En cas d'échec, ce Mondial sera facilement requalifié, du point de vue psychologique, en tournoi de préparation pour celui du printemps prochain en Suisse: seul l’avenir compterait. Même une non-qualification pour les quarts de finale – ce qui serait la plus grande humiliation de «l’ère Fischer» – ne provoquerait guère plus qu’un léger remous dans un verre d’eau.
Toute critique serait balayée d’un revers de main avec l’argument qu’il ne faut pas être mesquin et qu’il faut garder une vision d’ensemble. Et même si la Suisse devait tout perdre, elle ne pourrait pas être reléguée: en tant que pays hôte, elle est automatiquement qualifiée pour 2026.
Avec Roman Josi (blessé) et Nino Niederreiter (si Winnipeg atteint le deuxième tour des play-offs) absents, les deux figures de proue des équipes finalistes de 2013, 2018 et 2024 manqueront à l’appel. Malgré cela, la Nati est plus proche de son premier titre mondial que d’un échec en quart de finale.
L’équipe est au moins aussi talentueuse que les formations suisses médaillées d’argent en 2013, 2018 et 2024. Jamais les résultats en phase finale de préparation pour le Mondial n’avaient été aussi prometteurs (8-2 contre la Finlande, 5-3 contre la Tchéquie).
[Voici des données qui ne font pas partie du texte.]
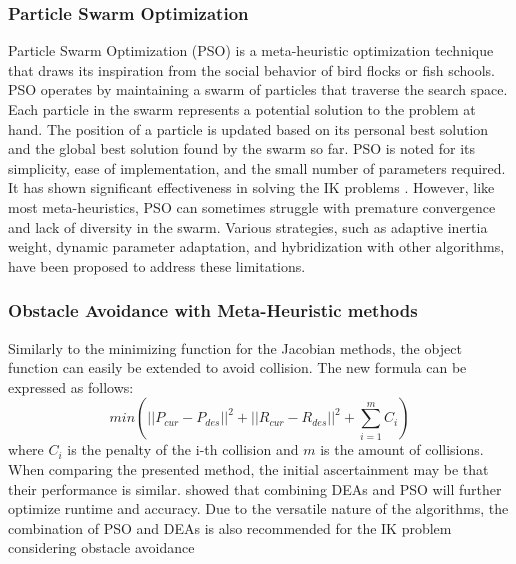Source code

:\documentclass[conference]{IEEEtran}
\begin{document}
\subsubsection{Particle Swarm Optimization}
Particle Swarm Optimization (PSO)\cite{wang_particle_2018} is a meta-heuristic optimization technique that draws its inspiration from the social behavior of bird flocks or fish schools. PSO operates by maintaining a swarm of particles that traverse the search space. Each particle in the swarm represents a potential solution to the problem at hand. The position of a particle is updated based on its personal best solution and the global best solution found by the swarm so far. 
PSO is noted for its simplicity, ease of implementation, and the small number of parameters required. It has shown significant effectiveness in solving the IK problems \cite{yiyang_general_2021}\cite{Deng2021}. However, like most meta-heuristics, PSO can sometimes struggle with premature convergence and lack of diversity in the swarm. Various strategies, such as adaptive inertia weight, dynamic parameter adaptation, and hybridization with other algorithms, have been proposed to address these limitations\cite{yiyang_general_2021}.

\subsubsection{Obstacle Avoidance with Meta-Heuristic methods}
Similarly to the minimizing function for the Jacobian methods, the object function can easily be extended to avoid collision. The new formula can be expressed as follows:
\begin{equation}
min\left( ||P_{cur} - P_{des}||^2 + ||R_{cur}-R_{des}||^2 + \sum_{i=1}^m C_i\right)
\end{equation}
where $C_i$ is the penalty of the i-th collision and $m$ is the amount of collisions. When comparing the presented method, the initial ascertainment may be that their performance is similar. \cite{kacprzyk_particle_2008} showed that combining DEAs and PSO will further optimize runtime and accuracy. Due to the versatile nature of the algorithms, the combination of PSO and DEAs\cite{starke_efficient_2016} is also recommended for the IK problem considering obstacle avoidance
\end{document}
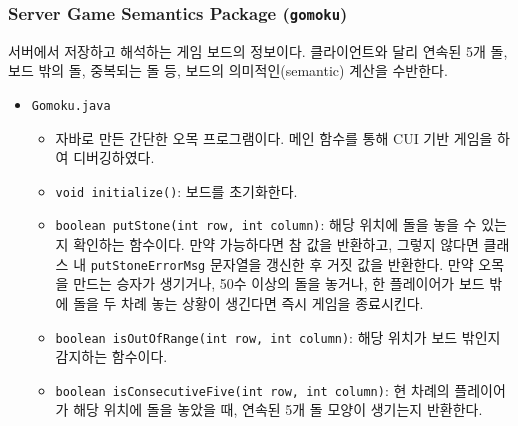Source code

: \documentclass[a4paper, 10pt]{article}
\begin{document}
\subsubsection{Server Game Semantics Package (\texttt{gomoku})}
서버에서 저장하고 해석하는 게임 보드의 정보이다. 클라이언트와 달리 연속된 5개 돌,
보드 밖의 돌, 중복되는 돌 등, 보드의 의미적인(semantic) 계산을 수반한다.
\begin{itemize}
  \item \texttt{Gomoku.java}
  \begin{itemize}
    \item[] 자바로 만든 간단한 오목 프로그램이다. 메인 함수를 통해 CUI 기반 게임을 하여 디버깅하였다.
    \item \texttt{void initialize()}: 보드를 초기화한다.
    \item \texttt{boolean putStone(int row, int column)}: 해당 위치에 돌을 놓을 수 있는지 확인하는 함수이다.
    만약 가능하다면 참 값을 반환하고, 그렇지 않다면 클래스 내 \texttt{putStoneErrorMsg} 문자열을 갱신한 후
    거짓 값을 반환한다. 만약 오목을 만드는 승자가 생기거나, 50수 이상의 돌을 놓거나,
    한 플레이어가 보드 밖에 돌을 두 차례 놓는 상황이 생긴다면 즉시 게임을 종료시킨다.
    \item \texttt{boolean isOutOfRange(int row, int column)}: 해당 위치가 보드 밖인지 감지하는 함수이다.
    \item \texttt{boolean isConsecutiveFive(int row, int column)}: 현 차례의 플레이어가 해당 위치에 돌을
    놓았을 때, 연속된 5개 돌 모양이 생기는지 반환한다.
  \end{itemize}
\end{itemize}
\end{document}
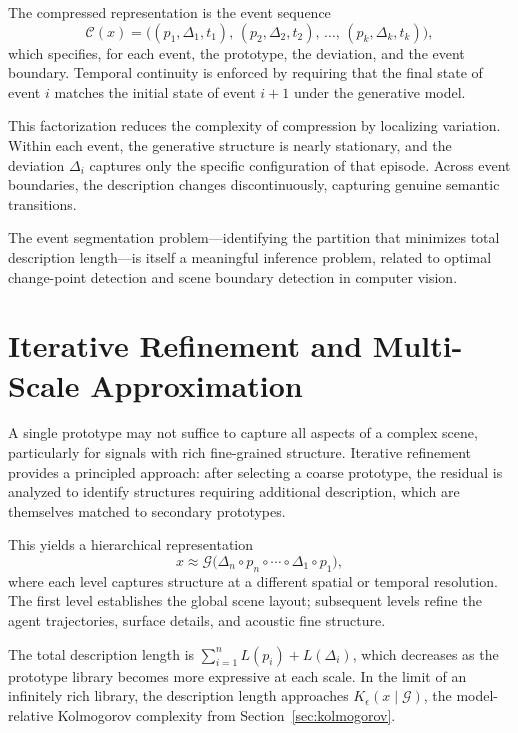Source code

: \documentclass[12pt,a4paper]{article}
\theoremstyle{definition}
\theoremstyle{remark}
\begin{document}
The compressed representation is the event sequence
\[
\mathcal{C}(x) = \big((p_1, \Delta_1, t_1), \, (p_2, \Delta_2, t_2), \, \dots, \, (p_k, \Delta_k, t_k)\big),
\]
which specifies, for each event, the prototype, the deviation, and the event boundary. Temporal continuity is enforced by requiring that the final state of event $i$ matches the initial state of event $i+1$ under the generative model.

This factorization reduces the complexity of compression by localizing variation. Within each event, the generative structure is nearly stationary, and the deviation $\Delta_i$ captures only the specific configuration of that episode. Across event boundaries, the description changes discontinuously, capturing genuine semantic transitions.

The event segmentation problem---identifying the partition that minimizes total description length---is itself a meaningful inference problem, related to optimal change-point detection and scene boundary detection in computer vision.

\section{Iterative Refinement and Multi-Scale Approximation}
\label{sec:multiscale}

A single prototype may not suffice to capture all aspects of a complex scene, particularly for signals with rich fine-grained structure. Iterative refinement provides a principled approach: after selecting a coarse prototype, the residual is analyzed to identify structures requiring additional description, which are themselves matched to secondary prototypes.

This yields a hierarchical representation
\[
x \approx \mathcal{G}\big(\Delta_n \circ p_n \circ \cdots \circ \Delta_1 \circ p_1\big),
\]
where each level captures structure at a different spatial or temporal resolution. The first level establishes the global scene layout; subsequent levels refine the agent trajectories, surface details, and acoustic fine structure.

The total description length is $\sum_{i=1}^n L(p_i) + L(\Delta_i)$, which decreases as the prototype library becomes more expressive at each scale. In the limit of an infinitely rich library, the description length approaches $K_\epsilon(x \mid \mathcal{G})$, the model-relative Kolmogorov complexity from Section~\ref{sec:kolmogorov}.
\end{document}
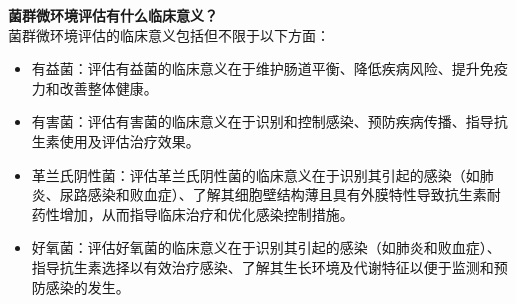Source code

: \documentclass[UTF8]{ctexart}
\begin{document}
\begin{tcolorbox}[
    enhanced,
    colback=lightpurple!10, %
    colframe=white,  %
    arc=3mm,
    boxrule=0.5pt,
    width=\textwidth,
    top=8pt,
    bottom=8pt
]
{\normalsize{\color{lightpurple}\faQuestionCircle}\quad \textbf{菌群微环境评估有什么临床意义？}\\
{\color{orange!50}\faComments}\quad 菌群微环境评估的临床意义包括但不限于以下方面：
\begin{itemize}
    \item 有益菌：评估有益菌的临床意义在于维护肠道平衡、降低疾病风险、提升免疫力和改善整体健康。
    \item 有害菌：评估有害菌的临床意义在于识别和控制感染、预防疾病传播、指导抗生素使用及评估治疗效果。
    \item 革兰氏阴性菌：评估革兰氏阴性菌的临床意义在于识别其引起的感染（如肺炎、尿路感染和败血症）、了解其细胞壁结构薄且具有外膜特性导致抗生素耐药性增加，从而指导临床治疗和优化感染控制措施。
    \item 好氧菌：评估好氧菌的临床意义在于识别其引起的感染（如肺炎和败血症）、指导抗生素选择以有效治疗感染、了解其生长环境及代谢特征以便于监测和预防感染的发生。
\end{itemize}
}
\end{tcolorbox}
\vspace{-0.5cm}
\end{document}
Les bons résultats en matchs de préparation ne signifient pas tout, mais ils donnent un aperçu du potentiel de l’équipe.
La National League est aujourd’hui considérée comme l’un des meilleurs championnats du monde. Lorsqu’une sélection composée de joueurs de cette ligue est renforcée par des stars de la NHL, la meilleure ligue de la planète, la Suisse peut affronter n’importe quel adversaire à armes égales.
Reste une question à laquelle le Mondial 2025 pourrait fournir une réponse: existe-t-il un successeur à Leonardo Genoni? Depuis 2018, chaque expédition mondiale repose sur le destin du gardien septuple champion de National League. En août, il fêtera ses 38 ans. Lors des derniers play-offs avec Zoug, il a pour la première fois terminé avec un pourcentage d’arrêts inférieur à 90 %. Onze gardiens utilisés en quart de finale des play-offs ont affiché de meilleures statistiques.
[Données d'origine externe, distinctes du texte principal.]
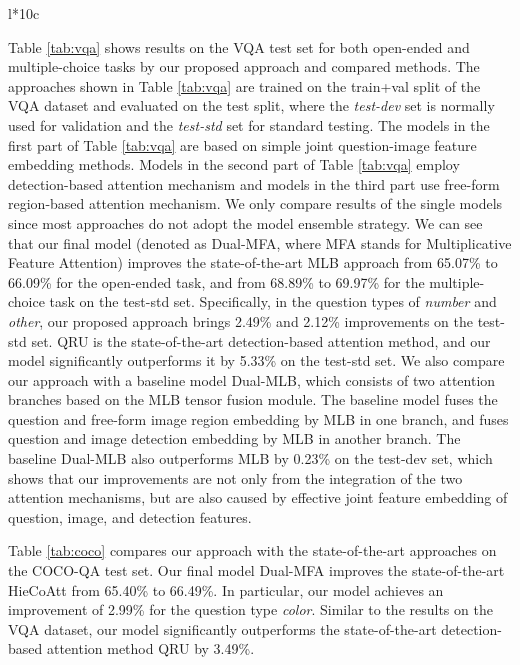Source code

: \documentclass[letterpaper]{article}
\begin{document}
{\begin{table*}[th!]
\begin{tabular}{{l}*{10}{c}}
	\end{tabular}
	\caption{Evaluation results by our proposed method and compared methods on the VQA dataset.}
	\label{tab:vqa}
\end{table*}


Table \ref{tab:vqa} shows results on the VQA test set for both open-ended and multiple-choice tasks by our proposed approach and compared methods. The approaches shown in Table \ref{tab:vqa} are trained on the train+val split of the VQA dataset and evaluated on the test split, where the \textit{test-dev} set is normally used for validation and the \textit{test-std} set for standard testing. The models in the first part of Table \ref{tab:vqa} are based on simple joint question-image feature embedding methods. Models in the second part of Table \ref{tab:vqa} employ detection-based attention mechanism and models in the third part use free-form region-based attention mechanism. We only compare results of the single models since most approaches do not adopt the model ensemble strategy. We can see that our final model (denoted as Dual-MFA, where MFA stands for Multiplicative Feature Attention) improves the state-of-the-art MLB approach \cite{kim2016hadamard} from 65.07\% to 66.09\% for the open-ended task, and from 68.89\% to 69.97\% for the multiple-choice task on the test-std set. Specifically, in the question types of \textit{number} and \textit{other}, our proposed approach brings 2.49\% and 2.12\% improvements on the test-std set. QRU \cite{li2016visual} is the state-of-the-art detection-based attention method, and our model significantly outperforms it by 5.33\% on the test-std set. We also compare our approach with a baseline model Dual-MLB, which consists of two attention branches based on the MLB  tensor fusion module. The baseline model fuses the question and free-form image region embedding by MLB in one branch, and fuses question and image detection  embedding by MLB in another branch. The baseline Dual-MLB also outperforms MLB by 0.23\% on the test-dev set, which shows that our improvements are not only from the integration of the two attention mechanisms, but are also caused by effective joint feature embedding of question, image, and detection features.

Table \ref{tab:coco} compares our approach with the state-of-the-art approaches on the COCO-QA test set. Our final model Dual-MFA improves the state-of-the-art HieCoAtt \cite{lu2016hierarchical} from 65.40\% to 66.49\%. In particular, our model achieves an improvement of 2.99\% for the question type \textit{color}. Similar to the results on the VQA dataset, our model significantly outperforms the state-of-the-art detection-based attention method QRU by 3.49\%.



}
\end{document}
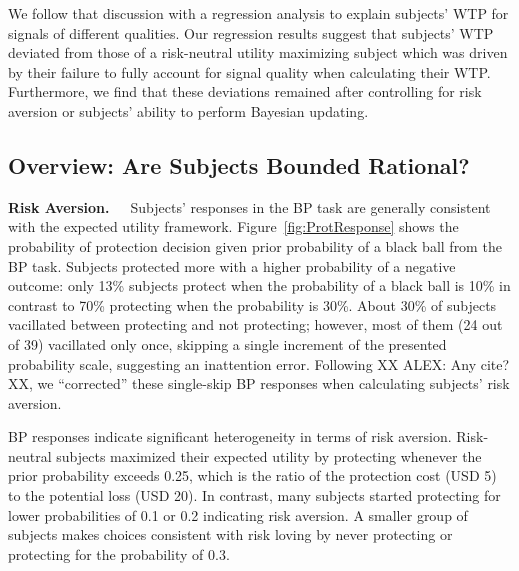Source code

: \documentclass[12pt,a4paper]{article}
\newcommand{\agt}[1]{{\color{OliveGreen}#1}}
\begin{document}
We follow that discussion with a regression analysis to explain subjects’ WTP for signals of different qualities. Our regression results suggest that subjects’ WTP deviated from those of a risk-neutral utility maximizing subject which was driven by their failure to fully account for signal quality when calculating their WTP. Furthermore, we find that these deviations remained after controlling for risk aversion or subjects’ ability to perform Bayesian updating. 






\subsection{Overview: Are Subjects Bounded Rational?}


\textbf{Risk Aversion.}\ \ \ Subjects’ responses in the BP task are generally consistent with the expected utility framework. Figure~\ref{fig:ProtResponse} shows the probability of protection decision given prior probability of a black ball from the BP task. Subjects protected more with a higher probability of a negative outcome: only 13\% subjects protect when the probability of a black ball is 10\% in contrast to 70\% protecting when the probability is 30\%. 
About 30\% of subjects vacillated between protecting and not protecting; however, most of them (24 out of 39) vacillated only once, skipping a single increment of the presented probability scale, suggesting an inattention error.
Following \agt{XX ALEX: Any cite? XX}, we ``corrected'' these single-skip BP responses when calculating subjects’ risk aversion. 

BP responses indicate significant heterogeneity in terms of risk aversion. Risk-neutral subjects maximized their expected utility by protecting whenever the prior probability exceeds 0.25, which is the ratio of the protection cost (USD 5) to the potential loss (USD 20). In contrast, many subjects started protecting for lower probabilities of 0.1 or 0.2 indicating risk aversion. A smaller group of subjects makes choices consistent with risk loving by never protecting or protecting for the probability of 0.3. 
\end{document}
A part Akira Schmid (absent, car engagé avec Las Vegas en NHL), un seul portier possède le gabarit, le style, le calme et donc le potentiel pour devenir le prochain Leonardo Genoni sur la scène internationale: Stéphane Charlin (24 ans). En trois ans, il est passé à Langnau du génie brouillon au meilleur gardien suisse de National League. Il figure pour la première fois dans l’effectif retenu pour le Mondial. Il aura l’occasion de devenir le numéro 1.
Ce sera la première expérimentation de Patrick Fischer avec un autre gardien que Genoni depuis qu’il a choisi en 2023, pour le quart de finale contre l’Allemagne, d’aligner Robert Mayer au lieu du Zougois. La meilleure nouvelle que pourrait livrer ce Mondial 2025? Un Stéphane Charlin convaincant, et tout irait (presque) bien.
Mais attention, le diable ne dort jamais – surtout en hockey – et il se pourrait que Charlin ne soit pas disponible en 2026 à domicile. Car, malgré son contrat de cinq ans avec Genève-Servette, il pourrait rejoindre la NHL.